* Record set:
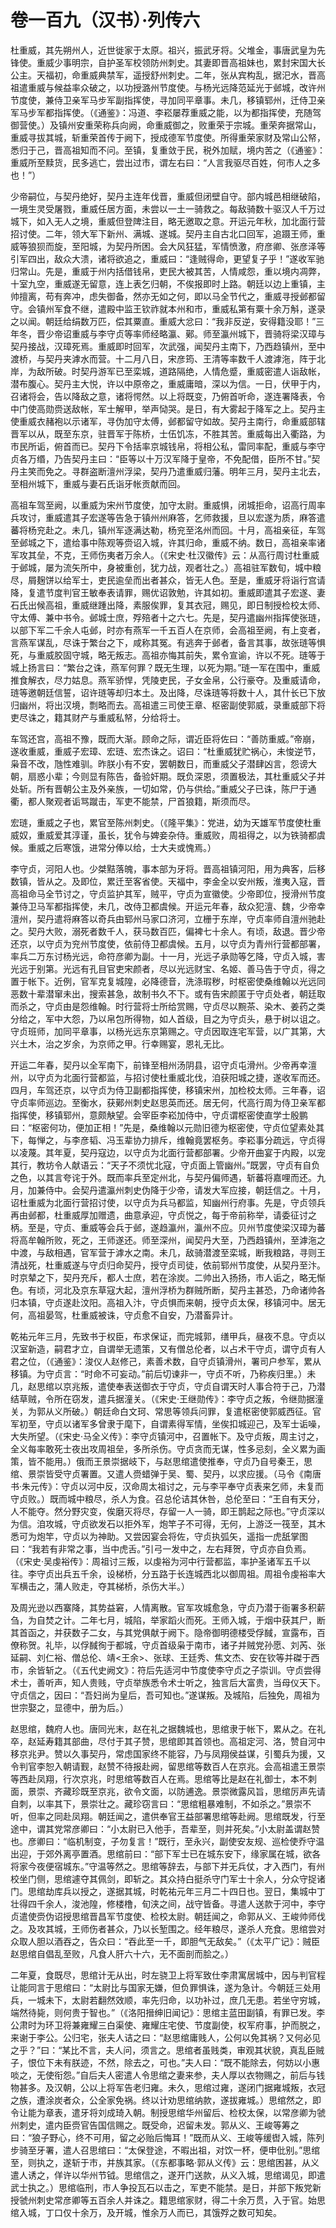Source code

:# 卷一百九（汉书）·列传六

杜重威，其先朔州人，近世徙家于太原。祖兴，振武牙将。父堆金，事唐武皇为先锋使。重威少事明宗，自护圣军校领防州刺史。其妻即晋高祖妹也，累封宋国大长公主。天福初，命重威典禁军，遥授舒州刺史。二年，张从宾构乱，据汜水，晋高祖遣重威与候益率众破之，以功授潞州节度使。与杨光远降范延光于邺城，改许州节度使，兼侍卫亲军马步军副指挥使，寻加同平章事。未几，移镇郓州，迁侍卫亲军马步军都指挥使。（《通鉴》：冯道、李崧屡荐重威之能，以为都指挥使，充随驾御营使。）及镇州安重荣称兵向阙，命重威御之，败重荣于宗城。重荣奔据常山，重威寻拔其城，斩重荣首传于阙下，授成德军节度使。所得重荣家财及常山公帑，悉归于己，晋高祖知而不问。至镇，复重敛于民，税外加赋，境内苦之（《通鉴》：重威所至黩货，民多逃亡，尝出过市，谓左右曰：“人言我驱尽百姓，何市人之多也！”）

少帝嗣位，与契丹绝好，契丹主连年伐晋，重威但闭壁自守。部内城邑相继破陷，一境生灵受屠戮，重威任居方面，未尝以一土一骑救之。每敌骑数十驱汉人千万过城下，如入无人之境，重威但登陴注目，略无邀取之意。开运元年秋，加北面行营招讨使。二年，领大军下新州、满城、遂城。契丹主自古北口回军，追蹑王师，重威等狼狈而旋，至阳城，为契丹所困。会大风狂猛，军情愤激，府彦卿、张彦泽等引军四出，敌众大溃，诸将欲追之，重威曰：“逢贼得命，更望复子乎！”遂收军驰归常山。先是，重威于州内括借钱帛，吏民大被其苦，人情咸怨，重以境内凋弊，十室九空，重威遂无留意，连上表乞归朝，不俟报即时上路。朝廷以边上重镇，主帅擅离，苟有奔冲，虑失御备，然亦无如之何，即以马全节代之，重威寻授邺都留守。会镇州军食不继，遣殿中监王钦祚就本州和市，重威私第有粟十余万斛，遂录之以闻。朝廷给绢数万匹，偿其粟直。重威大忿曰：“我非反逆，安得籍没耶！”三年冬，晋少帝诏重威与李守贞等率师经略瀛、鄚。师至瀛州城下，晋骑将梁汉璋与契丹接战，汉璋死焉。重威即时回军，次武强，闻契丹主南下，乃西趋镇州，至中渡桥，与契丹夹滹水而营。十二月八日，宋彦筠、王清等率数千人渡滹沲，阵于北岸，为敌所破。时契丹游军已至栾城，道路隔绝，人情危蹙，重威密遣人诣敌帐，潜布腹心。契丹主大悦，许以中原帝之，重威庸暗，深以为信。一日，伏甲于内，召诸将会，告以降敌之意，诸将愕然。以上将既变，乃俯首听命，遂连署降表，令中门使高勋赍送敌帐，军士解甲，举声恸哭。是日，有大雾起于降军之上。契丹主使重威衣赭袍以示诸军，寻伪加守太傅，邺都留守如故。契丹主南行，命重威部辖晋军以从，既至东京，驻晋军于陈桥，士伍饥冻，不胜其苦。重威每出入衢路，为市民所诟，俯首而已。契丹下令括率京城钱帛，将相公私，雷同率配，重威与李守贞各万缗，乃告契丹主曰：“臣等以十万汉军降于皇帝，不免配借，臣所不甘。”契丹主笑而免之。寻群盗断澶州浮梁，契丹乃遣重威归藩。明年三月，契丹主北去，至相州城下，重威与妻石氏诣牙帐贡献而回。

高祖车驾至阙，以重威为宋州节度使，加守太尉。重威惧，闭城拒命，诏高行周率兵攻讨，重威遣其子宏遂等告急于镇州州麻答，乞师救援，旦以宏遂为质，麻答遣蕃将杨兖赴之。未几，镇州军逐满达勒，杨兖至洺州而回。十月，高祖亲征，车驾至邺城之下，遣给事中陈观等赍诏入城，许其归命，重威不纳。数日，高祖亲率诸军攻其垒，不克，王师伤夷者万余人。（《宋史·杜汉徽传》云：从高行周讨杜重威于邺城，屡为流矢所中，身被重创，犹力战，观者壮之。）高祖驻军数旬，城中粮尽，屑麹饼以给军士，吏民逾垒而出者甚众，皆无人色。至是，重威牙将诣行宫请降，复遣节度判官王敏奉表请罪，赐优诏敦勉，许其如初。重威即遣其子宏遂、妻石氏出候高祖，重威继踵出降，素服俟罪，复其衣冠，赐见，即日制授检校太师、守太傅、兼中书令。邺城士庶，殍殕者十之六七。先是，契丹遣幽州指挥使张琏，以部下军二千余人屯邺，时亦有燕军一千五百人在京师，会高祖至阙，有上变者，言燕军谋乱，尽诛于繁台之下，咸称其冤。有逃奔于邺者，备言其事，故张琏等惧死，与重威胶固守城，略无叛志。高祖亦悔其前失，累令宣谕，许以不死。琏等于城上扬言曰：“繁台之诛，燕军何罪？既无生理，以死为期。”琏一军在围中，重威推食解衣，尽力姑息。燕军骄悍，凭陵吏民，子女金帛，公行豪夺。及重威请命，琏等邀朝廷信誓，诏许琏等却归本土。及出降，尽诛琏等将数十人，其什长已下放归幽州，将出汉境，剽略而去。高祖遣三司使王章、枢密副使郭威，录重威部下将吏尽诛之，籍其财产与重威私帑，分给将士。

车驾还宫，高祖不豫，既而大渐。顾命之际，谓近臣将佐曰：“善防重威。”帝崩，遂收重威，重威子宏璋、宏琏、宏杰诛之。诏曰：“杜重威犹贮祸心，未悛逆节，枭音不改，虺性难驯。昨朕小有不安，罢朝数日，而重威父子潜肆凶言，怨谤大朝，扇惑小辈；今则显有陈告，备验奸期。既负深恩，须置极法，其杜重威父子并处斩。所有晋朝公主及外亲族，一切如常，仍与供给。”重威父子已诛，陈尸于通衢，都人聚观者诟骂蹴击，军吏不能禁，尸首狼籍，斯须而尽。

宏琏，重威之子也，累官至陈州刺史。（《隆平集》：党进，幼为天雄军节度使杜重威奴，重威爱其淳谨，虽长，犹令与婢妾杂侍。重威败，周祖得之，以为铁骑都虞候。重威之后寒饿，进常分俸以给，士大夫或愧焉。）

李守贞，河阳人也。少桀黠落魄，事本部为牙将。晋高祖镇河阳，用为典客，后移数镇，皆从之。及即位，累迁至客省使。天福中，李金全以安州叛，淮夷入寇，晋高祖命马全节讨之，守贞监护其军，贼平，守贞为宣徽使。少帝即位，授滑州节度兼侍卫马军都指挥使，未几，改侍卫都虞候。开运元年春，敌众犯澶、魏，少帝幸澶州，契丹遣将麻答以奇兵由郓州马家口济河，立栅于东岸，守贞率师自澶州驰赴之。契丹大败，溺死者数千人，获马数百匹，偏裨七十余人。有顷，敌退。晋少帝还京，以守贞为兖州节度使，依前侍卫都虞候。五月，以守贞为青州行营都部署，率兵二万东讨杨光远，命符彦卿为副。十一月，光远子承勋等乞降，守贞入城，害光远于别第。光远有孔目官吏宋颜者，尽以光远财宝、名姬、善马告于守贞，得之置于帐下。近例，官军克复城隍，必降德音，洗涤瑕秽，时枢密使桑维翰以光远同恶数十辈潜窜未出，搜索甚急，故制书久不下。或有告宋颜匿于守贞处者，朝廷取而杀之，守贞由是怨维翰。时行营将士所给赏赐，守贞尽以黦茶、染木、姜药之类分给之，军中大怨，乃以帛包所得物，如人首级，目之为守贞头，悬于树以诅之。守贞班师，加同平章事，以杨光远东京第赐之。守贞因取连宅军营，以广其第，大兴土木，治之岁余，为京师之甲。行幸赐宴，恩礼无比。

开运二年春，契丹以全军南下，前锋至相州汤阴县，诏守贞屯滑州。少帝再幸澶州，以守贞为北面行营都监，与招讨使杜重威北伐，洎获阳城之捷，遂收军而还。四月，车驾还京，以守贞为侍卫副都指挥使，移镇宋州，加检校太师。三年春，诏守贞率师巡边。至衡水，获鄚州刺史赵思英而还。居无何，代高行周为侍卫亲军都指挥使，移镇郓州，意颇觖望。会宰臣李崧加侍中，守贞谓枢密使直学士殷鹏曰：“枢密何功，便加正相！”先是，桑维翰以元勋旧德为枢密使，守贞位望素处其下，每惮之，与李彦韬、冯玉辈协力排斥，维翰竟罢枢务。李崧事分疏远，守贞得以凌蔑。其年夏，契丹寇边，以守贞为北面行营都部署。少帝开曲宴于内殿，以宠其行，教坊令人献语云：“天子不须忧北寇，守贞面上管幽州。”既罢，守贞有自负之色，以其言夸诧于外。既而率兵至定州北，与契丹偏师遇，斩蕃将嘉哩而还。九月，加兼侍中。会契丹遣瀛州刺史伪降于少帝，请发大军应接，朝廷信之。十月，诏杜重威为北面行营招讨使，以守贞为兵马都监，知幽州行府事。先是，守贞领兵再由邺都，杜重威厚加赠遗，曲意承迎，守贞悦之，每于帝前称举，请委征讨之柄。至是，守贞、重威等会兵于邺，遂趋瀛州，瀛州不应。贝州节度使梁汉璋为蕃将高牟翰所败，死之，王师遂还。师至深州，闻契丹大至，乃西趋镇州，至滹沲之中渡，与敌相遇，官军营于滹水之南。未几，敌骑潜渡至栾城，断我粮路，寻则王清战死，杜重威遂与守贞归命契丹，授守贞司徒，依前郓州节度使，从契丹至汴。时京辇之下，契丹充斥，都人士庶，若在涂炭。二帅出入扬扬，市人诟之，略无惭色。有顷，河北及京东草寇大起，澶州浮桥为群贼所断，契丹主甚恐，乃命诸帅各归本镇，守贞遂赴汶阳。高祖入汴，守贞惧而来朝，授守贞太保，移镇河中。居无何，高祖晏驾，杜重威被诛，守贞愈不自安，乃潜畜异计。

乾祐元年三月，先致书于权臣，布求保证，而完城郭，缮甲兵，昼夜不息。守贞以汉室新造，嗣君才立，自谓举无遗策，又有僧总伦者，以占术干守贞，谓守贞有人君之位，（《通鉴》：浚仪人赵修己，素善术数，自守贞镇滑州，署司户参军，累从移镇。为守贞言：“时命不可妄动。”前后切谏非一，守贞不听，乃称疾归里。）未几，赵思绾以京兆叛，遣使奉表送御衣于守贞，守贞自谓天时人事合符于己，乃潜结草贼，令所在窃发，遣兵据潼关。（《宋史·王继勋传》：李守贞之叛，令继勋据潼关，为郭从义所破。）朝廷命白文珂、常思等领兵问罪，复遣枢密使郭威西征。官军初至，守贞以诸军多曾隶于麾下，自谓素得军情，坐俟扣城迎己，及军士诟噪，大失所望。（《宋史·马全义传》：李守贞镇河中，召置帐下。及守贞叛，周主讨之，全义每率敢死士夜出攻周祖垒，多所杀伤。守贞贪而无谋，性多忌刻，全义累为画策，皆不能用。）俄而王景崇据岐下，与赵思绾遣使推奉，守贞乃自号秦王，思绾、景崇皆受守贞署置。又遣人赍蜡弹于吴、蜀、契丹，以求应援。（马令《南唐书·朱元传》：守贞以河中反，汉命周太祖讨之，元与李平奉守贞表来乞师，未复而守贞败。）既而城中粮尽，杀人为食。召总伦诘其休咎，总伦至曰：“王自有天分，人不能夺。然分野灾变，俟磨灭将尽，存留一人一骑，即王鹊起之际也。”守贞深以为信。洎攻城，守贞欲发石以拒外军，炮竿子不可得，无何，上游泛一筏至，其木悉可为炮竿，守贞以为神助。又尝因宴会将佐，守贞执弧矢，遥指一虎舐掌图曰：“我若有非常之事，当中虎舌。”引弓一发中之，左右拜贺，守贞亦自负焉。（《宋史·吴虔裕传》：周祖讨三叛，以虔裕为河中行营都监，率护圣诸军五千以往。李守贞出兵五千余，设梯桥，分五路于长连城西北以御周祖。周祖令虔裕率大军横击之，蒲人败走，夺其梯桥，杀伤大半。）

及周光逊以西寨降，其势益窘，人情离散。官军攻城愈急，守贞乃潜于衙署多积薪刍，为自焚之计。二年七月，城陷，举家蹈火而死。王师入城，于烟中获其尸，断其首函之，并获数子二女，与其党俱献于阙下。隐帝御明德楼受俘馘，宣露布，百僚称贺。礼毕，以俘馘徇于都城，守贞首级枭于南市，诸子并贼党孙愿、刘芮、张延嗣、刘仁裕、僧总伦、靖<王余>、张球、王廷秀、焦文杰、安在钦等并磔于西市，余皆斩之。（《五代史阙文》：符后先适河中节度使李守贞之子崇训。守贞尝得术士，善听声，知人贵贱，守贞举族悉令术士听之，独言后大富贵，当母仪天下。守贞信之，因曰：“吾妇尚为皇后，吾可知也。”遂谋叛。及城陷，后独免，周祖为世宗娶之，显德中，册为后。）

赵思绾，魏府人也。唐同光末，赵在礼之据魏城也，思绾隶于帐下，累从之。在礼卒，赵延寿籍其部曲，尽付于其子赞，思绾即其首领也。高祖定河、洛，赞自河中移京兆尹。赞以久事契丹，常虑国家终不能容，乃与凤翔侯益谋，引蜀兵为援，又令判官李恕入朝请觐，赵赞不待报赴阙，留思绾等数百人在京兆。会高祖遣王景崇等西赴凤翔，行次京兆，时思绾等数百人在焉。思绾等比是赵在礼御士，本不刺面，景崇、齐藏珍既至京兆，欲令文面，以防逋逸。景崇微露风旨，思绾厉声先请自刺，以率其下，景崇壮之。藏珍窃言曰：“思绾粗暴难制，不如杀之。”景崇不听，但率之同赴凤翔。朝廷闻之，遣供奉官王益部署思绾等赴阙。思绾既发，行至途中，谓其党常彦卿曰：“小太尉已入他手，吾辈至，则并死矣。”小太尉盖谓赵赞也。彦卿曰：“临机制变，子勿复言！”既行，至永兴，副使安友规、巡检使乔守温出迎，于郊外离亭置酒。思绾前曰：“部下军士已在城东安下，缘家属在城，欲各将家今夜便宿城东。”守温等然之。思绾等辞去，与部下并无兵仗，才入西门，有州校坐门侧，思绾遽夺其佩剑，即斩之。其众持白挺杀守门军士十余人，分众守捉诸门。思绾劫库兵以授之，遂据其城，时乾祐元年三月二十四日也。翌日，集城中丁壮得四千余人，浚池隍，修楼橹，旬浃之间，战守皆备。寻遣人送款于河中，李守贞遣使赍伪诏授思绾晋昌军节度使、检校太尉。朝廷闻之，命郭从义、王峻帅师伐之。及攻其城，王师伤者甚众，乃以长堑围之。经年粮尽，遂杀人充食。思绾尝对众取人胆以酒吞之，告众曰：“吞此至一千，即胆气无敌矣。”（《太平广记》：贼臣赵思绾自倡乱至败，凡食人肝六十六，无不面剖而脍之。）

二年夏，食既尽，思绾计无从出，时左骁卫上将军致仕李肃寓居城中，因与判官程让能同言于思绾曰：“太尉比与国家无嫌，但负罪惧诛，遂为急计。今朝廷三处用兵，一城未下，太尉若翻然效顺，率先归命，以功补过，庶几无患。若坐守穷城，端然待毙，则何贵于智也。”（《洛阳搢绅旧闻记》：思绾主蓝田副镇，有罪已发。李公肃时为环卫将兼雍耀三白渠使、雍耀庄宅使、节度副使，权军府事，护而脱之，来谢于李公。公归宅，张夫人诘之曰：“赵思绾庸贱人，公何以免其祸？又何必见之乎？”曰：“某比不言，夫人问，须言之。思绾者虽贱类，审观其状貌，真乱臣贼子，恨位下未有朕迹，不然，除去之，可也。”夫人曰：“既不能除去，何妨以小惠啖之，无使衔怨。”自后夫人密遣人令思绾之妻来参，夫人厚以衣物赐之，前后与钱物甚多。及汉朝，公以上将军告老归雍。未久，思绾过雍，遂闭门据雍城叛，衣冠之族，遭涂炭者众，公全家免祸。终以计劝思绾纳款，遂拔雍城。）思绾然之，即令让能为章表，遣牙将刘成琦入朝。制授思绾华州留后、检校太保，以常彦卿为虢州刺史，遣内臣赍官告国信赐之。既受命，迟留未发。郭从义、王峻等筹之曰：“狼子野心，终不可用，留之必贻后悔耳！”既而从义、王峻等缓辔入城，陈列步骑至牙署，遣人召思绾曰：“太保登途，不暇出祖，对饮一杯，便申仳别。”思绾至，则执之，遂斩于市，并族其家。（《东都事略·郭从义传》云：思绾困甚，从义遣人诱之，佯许以华州节钺。思绾信之，遂开门送款，从义入城，思绾谒见，即遣武士执之。）思绾临刑，市人争投瓦石以击之，军吏不能禁。是日，并部下叛党新授虢州刺史常彦卿等五百余人并诛之。籍思绾家财，得二十余万贯，入于官。始思绾入城，丁口仅十余万，及开城，惟余万人而已，其饿殍之数可知矣。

* Task directions:
Only the lines above starting at the line that holds "杜重威，其先朔州人，近世徙家" and ending at the line that holds "少帝嗣位，与契丹绝好，契丹主" are to be repeated, exactly and in full.

* Output of the task:
杜重威，其先朔州人，近世徙家于太原。祖兴，振武牙将。父堆金，事唐武皇为先锋使。重威少事明宗，自护圣军校领防州刺史。其妻即晋高祖妹也，累封宋国大长公主。天福初，命重威典禁军，遥授舒州刺史。二年，张从宾构乱，据汜水，晋高祖遣重威与候益率众破之，以功授潞州节度使。与杨光远降范延光于邺城，改许州节度使，兼侍卫亲军马步军副指挥使，寻加同平章事。未几，移镇郓州，迁侍卫亲军马步军都指挥使。（《通鉴》：冯道、李崧屡荐重威之能，以为都指挥使，充随驾御营使。）及镇州安重荣称兵向阙，命重威御之，败重荣于宗城。重荣奔据常山，重威寻拔其城，斩重荣首传于阙下，授成德军节度使。所得重荣家财及常山公帑，悉归于己，晋高祖知而不问。至镇，复重敛于民，税外加赋，境内苦之（《通鉴》：重威所至黩货，民多逃亡，尝出过市，谓左右曰：“人言我驱尽百姓，何市人之多也！”）

少帝嗣位，与契丹绝好，契丹主连年伐晋，重威但闭壁自守。部内城邑相继破陷，一境生灵受屠戮，重威任居方面，未尝以一土一骑救之。每敌骑数十驱汉人千万过城下，如入无人之境，重威但登陴注目，略无邀取之意。开运元年秋，加北面行营招讨使。二年，领大军下新州、满城、遂城。契丹主自古北口回军，追蹑王师，重威等狼狈而旋，至阳城，为契丹所困。会大风狂猛，军情愤激，府彦卿、张彦泽等引军四出，敌众大溃，诸将欲追之，重威曰：“逢贼得命，更望复子乎！”遂收军驰归常山。先是，重威于州内括借钱帛，吏民大被其苦，人情咸怨，重以境内凋弊，十室九空，重威遂无留意，连上表乞归朝，不俟报即时上路。朝廷以边上重镇，主帅擅离，苟有奔冲，虑失御备，然亦无如之何，即以马全节代之，重威寻授邺都留守。会镇州军食不继，遣殿中监王钦祚就本州和市，重威私第有粟十余万斛，遂录之以闻。朝廷给绢数万匹，偿其粟直。重威大忿曰：“我非反逆，安得籍没耶！”三年冬，晋少帝诏重威与李守贞等率师经略瀛、鄚。师至瀛州城下，晋骑将梁汉璋与契丹接战，汉璋死焉。重威即时回军，次武强，闻契丹主南下，乃西趋镇州，至中渡桥，与契丹夹滹水而营。十二月八日，宋彦筠、王清等率数千人渡滹沲，阵于北岸，为敌所破。时契丹游军已至栾城，道路隔绝，人情危蹙，重威密遣人诣敌帐，潜布腹心。契丹主大悦，许以中原帝之，重威庸暗，深以为信。一日，伏甲于内，召诸将会，告以降敌之意，诸将愕然。以上将既变，乃俯首听命，遂连署降表，令中门使高勋赍送敌帐，军士解甲，举声恸哭。是日，有大雾起于降军之上。契丹主使重威衣赭袍以示诸军，寻伪加守太傅，邺都留守如故。契丹主南行，命重威部辖晋军以从，既至东京，驻晋军于陈桥，士伍饥冻，不胜其苦。重威每出入衢路，为市民所诟，俯首而已。契丹下令括率京城钱帛，将相公私，雷同率配，重威与李守贞各万缗，乃告契丹主曰：“臣等以十万汉军降于皇帝，不免配借，臣所不甘。”契丹主笑而免之。寻群盗断澶州浮梁，契丹乃遣重威归藩。明年三月，契丹主北去，至相州城下，重威与妻石氏诣牙帐贡献而回。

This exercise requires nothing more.